In the third quarter Horford got his own open corner look. Crowder set a high screen for Thomas and both rocketed into the lane. Crowder’s man. Nikola Mirotic, blitzed the screen and then recovered to Gerald Green, the nearest offensive player. Mirotic points to the rolling Crowder, who by this time has passed Wade’s area of influence (the twelve time All-Star probably should have stepped in front of Crowder and allowed Mirotic to recover to Green).
You can see that Lopez heeds the call, rotating over to cut off what would have been an easy layup for Crowder. So far so good for Chicago. The problem, however, starts and ends here as no one rotates over to guard Horford. That player presumably would be Wade and once he realizes it’s his responsibility, it’s too late.

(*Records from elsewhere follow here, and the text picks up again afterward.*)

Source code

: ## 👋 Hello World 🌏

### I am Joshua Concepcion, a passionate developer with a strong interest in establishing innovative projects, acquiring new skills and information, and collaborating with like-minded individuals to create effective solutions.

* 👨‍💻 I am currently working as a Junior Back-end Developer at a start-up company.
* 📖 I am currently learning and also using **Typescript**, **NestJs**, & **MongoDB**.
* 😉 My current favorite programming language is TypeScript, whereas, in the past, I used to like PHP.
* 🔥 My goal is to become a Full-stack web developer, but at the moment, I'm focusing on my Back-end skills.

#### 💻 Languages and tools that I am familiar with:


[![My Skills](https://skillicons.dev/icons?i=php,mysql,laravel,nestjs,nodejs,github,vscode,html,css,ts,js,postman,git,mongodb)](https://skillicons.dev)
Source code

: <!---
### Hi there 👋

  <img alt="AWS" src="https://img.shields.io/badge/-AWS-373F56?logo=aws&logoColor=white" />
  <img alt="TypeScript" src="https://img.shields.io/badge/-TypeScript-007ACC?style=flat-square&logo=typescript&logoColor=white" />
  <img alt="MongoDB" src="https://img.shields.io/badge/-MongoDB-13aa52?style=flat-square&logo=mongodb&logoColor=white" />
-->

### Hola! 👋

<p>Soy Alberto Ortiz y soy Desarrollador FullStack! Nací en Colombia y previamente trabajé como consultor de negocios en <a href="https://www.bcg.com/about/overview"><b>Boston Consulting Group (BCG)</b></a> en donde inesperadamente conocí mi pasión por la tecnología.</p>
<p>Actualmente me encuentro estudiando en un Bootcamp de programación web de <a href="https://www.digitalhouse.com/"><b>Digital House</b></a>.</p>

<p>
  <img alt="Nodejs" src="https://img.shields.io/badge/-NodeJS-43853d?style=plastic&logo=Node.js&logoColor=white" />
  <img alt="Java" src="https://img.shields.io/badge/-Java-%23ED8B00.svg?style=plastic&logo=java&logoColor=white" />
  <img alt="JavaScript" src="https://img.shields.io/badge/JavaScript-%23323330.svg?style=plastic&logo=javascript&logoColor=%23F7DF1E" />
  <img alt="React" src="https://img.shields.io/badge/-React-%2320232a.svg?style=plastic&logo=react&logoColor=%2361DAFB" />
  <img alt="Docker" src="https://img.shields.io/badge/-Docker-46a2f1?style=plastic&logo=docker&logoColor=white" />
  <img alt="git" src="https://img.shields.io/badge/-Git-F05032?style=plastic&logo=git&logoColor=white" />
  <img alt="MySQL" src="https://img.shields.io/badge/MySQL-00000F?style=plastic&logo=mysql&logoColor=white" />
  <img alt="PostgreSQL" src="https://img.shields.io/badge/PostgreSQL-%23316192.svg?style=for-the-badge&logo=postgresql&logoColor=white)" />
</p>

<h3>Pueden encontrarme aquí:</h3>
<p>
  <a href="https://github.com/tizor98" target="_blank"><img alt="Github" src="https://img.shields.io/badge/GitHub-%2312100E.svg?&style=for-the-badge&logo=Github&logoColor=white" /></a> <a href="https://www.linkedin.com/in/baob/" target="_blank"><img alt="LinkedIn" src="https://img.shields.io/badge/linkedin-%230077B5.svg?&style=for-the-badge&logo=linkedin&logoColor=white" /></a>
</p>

Look at how far he is from Horford as the ball leaves Thomas’ hand. That’s a solid 16-20 feet of space. The former Florida big gets a clean, easy shot from the corner where he shot nearly 37 percent in the regular season.
It’s possible that Chicago is giving up these corner three’s on purpose due to Boston’s atrocious 26.1 percent shooting from the corners as a team in this series. But I seriously doubt that any team would be attempting to force an opponent to shoot one of the most lucrative shots in the game.

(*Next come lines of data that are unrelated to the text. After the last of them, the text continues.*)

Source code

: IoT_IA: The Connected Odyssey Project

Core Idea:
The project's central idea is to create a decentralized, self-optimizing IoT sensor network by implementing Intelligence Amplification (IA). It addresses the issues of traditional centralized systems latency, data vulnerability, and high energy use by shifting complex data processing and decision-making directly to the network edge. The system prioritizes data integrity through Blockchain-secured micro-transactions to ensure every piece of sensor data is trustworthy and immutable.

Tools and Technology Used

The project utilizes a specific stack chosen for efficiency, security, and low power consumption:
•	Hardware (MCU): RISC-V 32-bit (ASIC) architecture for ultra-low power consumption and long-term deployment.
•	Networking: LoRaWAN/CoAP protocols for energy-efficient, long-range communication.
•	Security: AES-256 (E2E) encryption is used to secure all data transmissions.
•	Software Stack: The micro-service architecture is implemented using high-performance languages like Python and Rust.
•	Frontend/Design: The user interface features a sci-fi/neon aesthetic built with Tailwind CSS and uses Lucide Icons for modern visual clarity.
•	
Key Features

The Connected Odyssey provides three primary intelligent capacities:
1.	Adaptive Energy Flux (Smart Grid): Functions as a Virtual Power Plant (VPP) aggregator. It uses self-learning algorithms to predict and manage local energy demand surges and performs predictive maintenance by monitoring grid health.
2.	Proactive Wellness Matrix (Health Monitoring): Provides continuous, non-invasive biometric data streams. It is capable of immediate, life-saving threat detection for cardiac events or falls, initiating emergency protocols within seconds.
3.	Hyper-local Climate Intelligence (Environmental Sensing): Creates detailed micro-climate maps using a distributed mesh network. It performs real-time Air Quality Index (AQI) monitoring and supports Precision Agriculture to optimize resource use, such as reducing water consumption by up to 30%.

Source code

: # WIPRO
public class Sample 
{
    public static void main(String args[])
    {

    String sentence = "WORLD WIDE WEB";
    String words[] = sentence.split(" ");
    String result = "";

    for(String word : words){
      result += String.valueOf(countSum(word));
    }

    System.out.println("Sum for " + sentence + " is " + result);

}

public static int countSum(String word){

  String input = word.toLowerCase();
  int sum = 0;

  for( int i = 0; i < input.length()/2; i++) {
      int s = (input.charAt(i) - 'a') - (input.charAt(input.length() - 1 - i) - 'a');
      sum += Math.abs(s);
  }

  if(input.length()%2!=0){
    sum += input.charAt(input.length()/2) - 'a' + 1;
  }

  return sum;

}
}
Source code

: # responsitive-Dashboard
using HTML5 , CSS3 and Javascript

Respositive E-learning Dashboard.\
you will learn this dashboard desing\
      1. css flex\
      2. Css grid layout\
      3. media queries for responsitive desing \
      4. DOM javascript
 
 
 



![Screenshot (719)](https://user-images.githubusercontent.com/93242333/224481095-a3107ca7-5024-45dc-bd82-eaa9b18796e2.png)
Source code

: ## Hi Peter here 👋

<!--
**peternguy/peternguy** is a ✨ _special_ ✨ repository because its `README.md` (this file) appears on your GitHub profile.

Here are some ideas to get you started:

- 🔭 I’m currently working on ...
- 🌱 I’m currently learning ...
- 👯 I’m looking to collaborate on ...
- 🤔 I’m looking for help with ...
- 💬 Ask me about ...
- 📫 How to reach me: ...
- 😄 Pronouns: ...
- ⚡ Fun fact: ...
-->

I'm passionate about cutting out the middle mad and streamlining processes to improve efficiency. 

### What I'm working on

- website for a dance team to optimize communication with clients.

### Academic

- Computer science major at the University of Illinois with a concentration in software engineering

And finally, and most egregiously, let’s look at another unbelievably open corner three back in the second quarter.
There are so many things that went wrong here that are all worrisome.
First of all, how do you leave Thomas so open on a sideline out of bounds play? He is the opponent’s best player! He should never be that open on any out of bounds play, plays where your defense has time to mark every man.

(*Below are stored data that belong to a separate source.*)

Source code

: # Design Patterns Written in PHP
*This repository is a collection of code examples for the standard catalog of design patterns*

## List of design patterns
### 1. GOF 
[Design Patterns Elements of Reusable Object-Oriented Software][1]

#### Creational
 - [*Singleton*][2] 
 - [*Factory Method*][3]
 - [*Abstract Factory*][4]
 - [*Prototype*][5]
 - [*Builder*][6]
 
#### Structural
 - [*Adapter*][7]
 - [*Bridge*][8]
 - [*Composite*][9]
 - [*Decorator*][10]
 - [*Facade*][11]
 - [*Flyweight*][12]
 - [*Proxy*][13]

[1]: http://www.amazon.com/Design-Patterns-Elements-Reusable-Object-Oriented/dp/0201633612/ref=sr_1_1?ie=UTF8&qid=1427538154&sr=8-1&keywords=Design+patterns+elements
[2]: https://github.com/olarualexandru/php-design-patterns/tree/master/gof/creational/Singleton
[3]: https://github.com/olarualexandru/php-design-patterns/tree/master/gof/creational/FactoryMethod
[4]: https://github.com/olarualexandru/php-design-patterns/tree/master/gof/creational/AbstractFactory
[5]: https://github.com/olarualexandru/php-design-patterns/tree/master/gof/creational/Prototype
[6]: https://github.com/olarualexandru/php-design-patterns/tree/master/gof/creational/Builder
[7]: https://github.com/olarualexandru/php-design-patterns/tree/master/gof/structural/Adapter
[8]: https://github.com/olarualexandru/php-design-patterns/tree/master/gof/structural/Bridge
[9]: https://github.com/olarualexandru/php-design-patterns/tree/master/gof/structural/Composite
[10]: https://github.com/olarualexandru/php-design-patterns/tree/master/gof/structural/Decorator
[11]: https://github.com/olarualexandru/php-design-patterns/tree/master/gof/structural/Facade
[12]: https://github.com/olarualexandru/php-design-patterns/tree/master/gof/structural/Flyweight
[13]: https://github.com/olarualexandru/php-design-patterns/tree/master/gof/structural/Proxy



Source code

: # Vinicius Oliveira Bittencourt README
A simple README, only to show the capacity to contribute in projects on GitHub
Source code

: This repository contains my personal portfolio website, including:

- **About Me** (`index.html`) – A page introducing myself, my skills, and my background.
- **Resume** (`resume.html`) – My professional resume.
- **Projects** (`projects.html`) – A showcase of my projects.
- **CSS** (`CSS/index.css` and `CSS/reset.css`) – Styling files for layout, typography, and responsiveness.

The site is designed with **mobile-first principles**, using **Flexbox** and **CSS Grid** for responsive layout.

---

Second, due to the flood of action on the right side of the floor there are no Bulls defenders available to help Butler after he rotates over to Thomas. Again, that looks like it should be Wade who’s floating around in no man’s land having given up on the play.
The Bulls get very fortunate as Olynyk inexplicably misses except Bradley, who is 6‘2, grabs an uncontested, one-handed offensive rebound/tip back. That is unacceptable, and again (and most notably), Wade’s lack of effort allowed not only Thomas to get open, not only for Olynyk to stay open, but also for Bradley to get that ridiculous offensive board. He ball watches like it’s a shooting star in the night sky instead of boxing out the only guy near him and someone whom he very easily could have boxed out.
This is the epitome of a bad defensive possession, and it was bad because there was no communication and poor-to-no effort. These types of mistakes are very fixable, which is good for Bulls fans. But watching a team play with this kind of lack of discipline and heart in the playoffs is concerning. Fred Hoiberg will have to light into his team about its defense before Friday’s Game 6 at the United Center, because they can’t allow the Celtics that many uncontested looks again if they want to survive in this series.